**ACTION ITEM:**
A faithful copy is needed. Set down all of the data below exactly.

━━━━━ SUPPLIED RECORDS

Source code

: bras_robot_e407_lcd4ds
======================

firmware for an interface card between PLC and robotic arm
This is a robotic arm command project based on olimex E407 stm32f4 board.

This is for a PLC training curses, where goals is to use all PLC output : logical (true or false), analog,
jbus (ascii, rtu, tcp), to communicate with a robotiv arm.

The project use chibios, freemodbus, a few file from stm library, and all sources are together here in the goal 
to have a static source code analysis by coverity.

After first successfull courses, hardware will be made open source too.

━━━━━━━━━━

**ANSWER BOX:**
Source code

: bras_robot_e407_lcd4ds
======================

firmware for an interface card between PLC and robotic arm
This is a robotic arm command project based on olimex E407 stm32f4 board.

This is for a PLC training curses, where goals is to use all PLC output : logical (true or false), analog,
jbus (ascii, rtu, tcp), to communicate with a robotiv arm.

The project use chibios, freemodbus, a few file from stm library, and all sources are together here in the goal 
to have a static source code analysis by coverity.

After first successfull courses, hardware will be made open source too.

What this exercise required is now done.